EXERCISE INSTRUCTIONS = The full set of entries must be copied exactly.
*** INFORMATION Section Begins ***
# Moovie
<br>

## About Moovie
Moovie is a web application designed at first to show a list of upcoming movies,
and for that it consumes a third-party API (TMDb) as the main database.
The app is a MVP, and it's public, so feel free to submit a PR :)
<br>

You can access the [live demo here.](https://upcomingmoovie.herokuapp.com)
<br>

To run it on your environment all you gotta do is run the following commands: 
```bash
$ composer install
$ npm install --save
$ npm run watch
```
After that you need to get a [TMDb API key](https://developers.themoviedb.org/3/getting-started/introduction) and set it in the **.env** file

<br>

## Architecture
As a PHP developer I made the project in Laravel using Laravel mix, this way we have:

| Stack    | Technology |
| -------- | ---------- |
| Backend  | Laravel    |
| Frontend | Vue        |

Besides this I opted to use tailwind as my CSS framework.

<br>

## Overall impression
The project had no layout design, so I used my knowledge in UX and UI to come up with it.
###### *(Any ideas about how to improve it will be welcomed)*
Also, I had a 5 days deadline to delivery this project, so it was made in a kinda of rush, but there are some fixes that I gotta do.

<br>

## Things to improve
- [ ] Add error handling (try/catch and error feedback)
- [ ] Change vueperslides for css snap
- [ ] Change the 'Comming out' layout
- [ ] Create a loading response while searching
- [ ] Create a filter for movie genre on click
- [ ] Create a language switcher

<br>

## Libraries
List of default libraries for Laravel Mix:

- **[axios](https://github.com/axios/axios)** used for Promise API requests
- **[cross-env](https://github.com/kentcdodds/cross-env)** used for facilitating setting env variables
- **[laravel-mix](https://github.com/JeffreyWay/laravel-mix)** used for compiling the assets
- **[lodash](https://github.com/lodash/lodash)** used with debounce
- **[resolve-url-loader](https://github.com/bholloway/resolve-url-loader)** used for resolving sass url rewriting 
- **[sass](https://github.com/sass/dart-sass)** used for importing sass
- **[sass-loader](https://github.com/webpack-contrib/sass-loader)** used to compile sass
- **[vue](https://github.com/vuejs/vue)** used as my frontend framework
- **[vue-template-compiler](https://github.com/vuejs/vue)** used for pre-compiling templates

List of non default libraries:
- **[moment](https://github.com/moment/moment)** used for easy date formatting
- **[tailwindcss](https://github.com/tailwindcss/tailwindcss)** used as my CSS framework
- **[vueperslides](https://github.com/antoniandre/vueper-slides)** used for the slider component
*** INFORMATION Section Ends ***
YOUR RESPONSE =
# Moovie
<br>

## About Moovie
Moovie is a web application designed at first to show a list of upcoming movies,
and for that it consumes a third-party API (TMDb) as the main database.
The app is a MVP, and it's public, so feel free to submit a PR :)
<br>

You can access the [live demo here.](https://upcomingmoovie.herokuapp.com)
<br>

To run it on your environment all you gotta do is run the following commands: 
```bash
$ composer install
$ npm install --save
$ npm run watch
```
After that you need to get a [TMDb API key](https://developers.themoviedb.org/3/getting-started/introduction) and set it in the **.env** file

<br>

## Architecture
As a PHP developer I made the project in Laravel using Laravel mix, this way we have:

| Stack    | Technology |
| -------- | ---------- |
| Backend  | Laravel    |
| Frontend | Vue        |

Besides this I opted to use tailwind as my CSS framework.

<br>

## Overall impression
The project had no layout design, so I used my knowledge in UX and UI to come up with it.
###### *(Any ideas about how to improve it will be welcomed)*
Also, I had a 5 days deadline to delivery this project, so it was made in a kinda of rush, but there are some fixes that I gotta do.

<br>

## Things to improve
- [ ] Add error handling (try/catch and error feedback)
- [ ] Change vueperslides for css snap
- [ ] Change the 'Comming out' layout
- [ ] Create a loading response while searching
- [ ] Create a filter for movie genre on click
- [ ] Create a language switcher

<br>

## Libraries
List of default libraries for Laravel Mix:

- **[axios](https://github.com/axios/axios)** used for Promise API requests
- **[cross-env](https://github.com/kentcdodds/cross-env)** used for facilitating setting env variables
- **[laravel-mix](https://github.com/JeffreyWay/laravel-mix)** used for compiling the assets
- **[lodash](https://github.com/lodash/lodash)** used with debounce
- **[resolve-url-loader](https://github.com/bholloway/resolve-url-loader)** used for resolving sass url rewriting 
- **[sass](https://github.com/sass/dart-sass)** used for importing sass
- **[sass-loader](https://github.com/webpack-contrib/sass-loader)** used to compile sass
- **[vue](https://github.com/vuejs/vue)** used as my frontend framework
- **[vue-template-compiler](https://github.com/vuejs/vue)** used for pre-compiling templates

List of non default libraries:
- **[moment](https://github.com/moment/moment)** used for easy date formatting
- **[tailwindcss](https://github.com/tailwindcss/tailwindcss)** used as my CSS framework
- **[vueperslides](https://github.com/antoniandre/vueper-slides)** used for the slider component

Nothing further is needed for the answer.